BOHR, Niels. On the Theory of the Decrease of Velocity of Moving Electrified Particles on Passing Through Matter. Offprint from Philosophical Magazine, 6th series, vol. 25, no. 145, pp.10-31 (January 1913). London: Philosophical Magazine, 1913. Octavo, original printed wrappers. $13,000.

First edition, scarce offprint issue, of one of Niels Bohr’s most important papers, inscribed on the front wrapper to scientist H.G. Moseley: “Mr. H.G. Moseley / with the best compliments / from the author”.

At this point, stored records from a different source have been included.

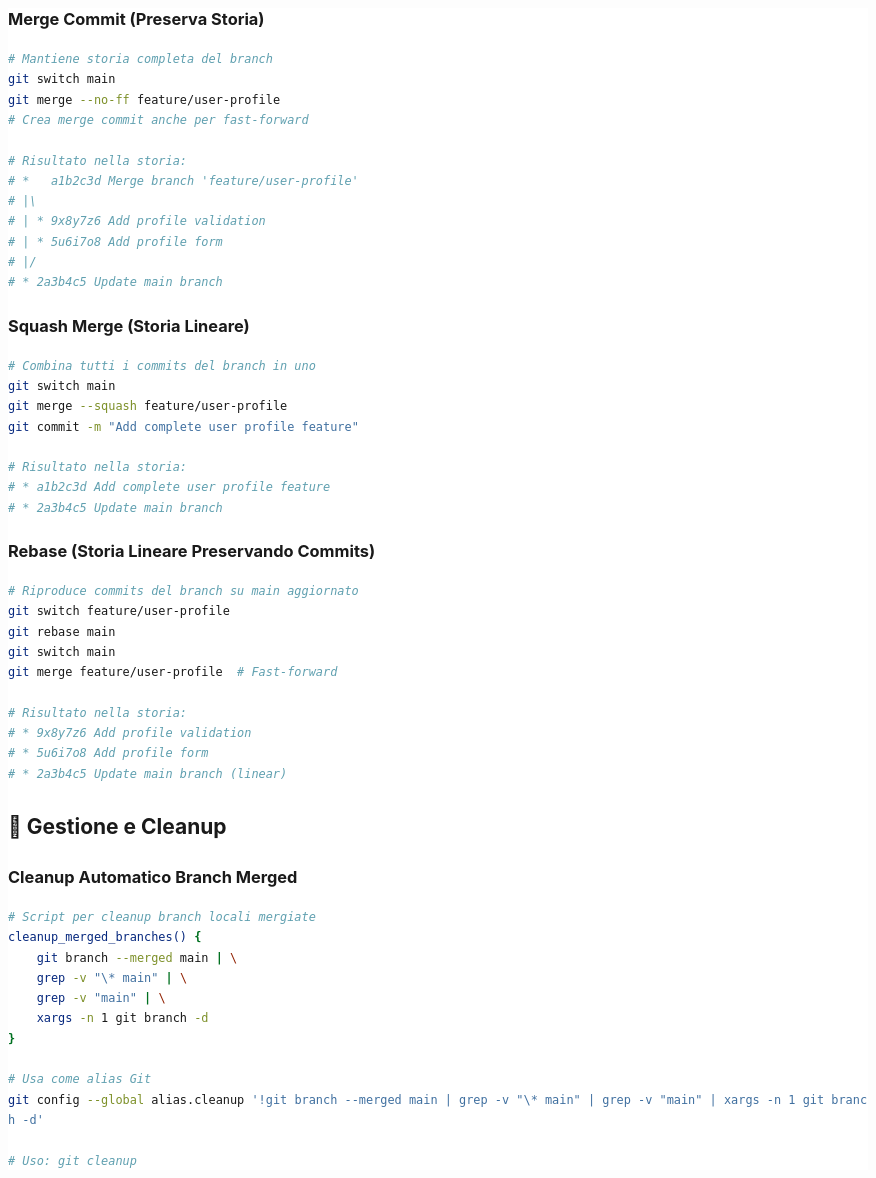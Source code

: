 ### Merge Commit (Preserva Storia)

```bash
# Mantiene storia completa del branch
git switch main
git merge --no-ff feature/user-profile
# Crea merge commit anche per fast-forward

# Risultato nella storia:
# *   a1b2c3d Merge branch 'feature/user-profile'
# |\
# | * 9x8y7z6 Add profile validation
# | * 5u6i7o8 Add profile form
# |/
# * 2a3b4c5 Update main branch
```

### Squash Merge (Storia Lineare)

```bash
# Combina tutti i commits del branch in uno
git switch main
git merge --squash feature/user-profile
git commit -m "Add complete user profile feature"

# Risultato nella storia:
# * a1b2c3d Add complete user profile feature
# * 2a3b4c5 Update main branch
```

### Rebase (Storia Lineare Preservando Commits)

```bash
# Riproduce commits del branch su main aggiornato
git switch feature/user-profile
git rebase main
git switch main
git merge feature/user-profile  # Fast-forward

# Risultato nella storia:
# * 9x8y7z6 Add profile validation
# * 5u6i7o8 Add profile form
# * 2a3b4c5 Update main branch (linear)
```

## 🧹 Gestione e Cleanup

### Cleanup Automatico Branch Merged

```bash
# Script per cleanup branch locali mergiate
cleanup_merged_branches() {
    git branch --merged main | \
    grep -v "\* main" | \
    grep -v "main" | \
    xargs -n 1 git branch -d
}

# Usa come alias Git
git config --global alias.cleanup '!git branch --merged main | grep -v "\* main" | grep -v "main" | xargs -n 1 git branch -d'

# Uso: git cleanup
```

After receiving his PhD from the University of Copenhagen in 1911, Bohr went to Cambridge to work under J.J. Thomson. Discouraged, however, by Thomson’s lack of interest in Bohr’s work, Bohr moved to Manchester where Ernest Rutherford had just made his revolutionary discovery of the atomic nucleus. Under Rutherford, “from March to July 1912, working with utmost concentration, [Bohr] laid the foundations of his greatest achievement in physics, the theory of atomic constitution” (DSB). The present paper, Bohr’s first publication after this intense period of study and concentration, was “a brilliant piece of work, which he—working, as he said, ‘day and night’—completed with astonishing speed” (DSB).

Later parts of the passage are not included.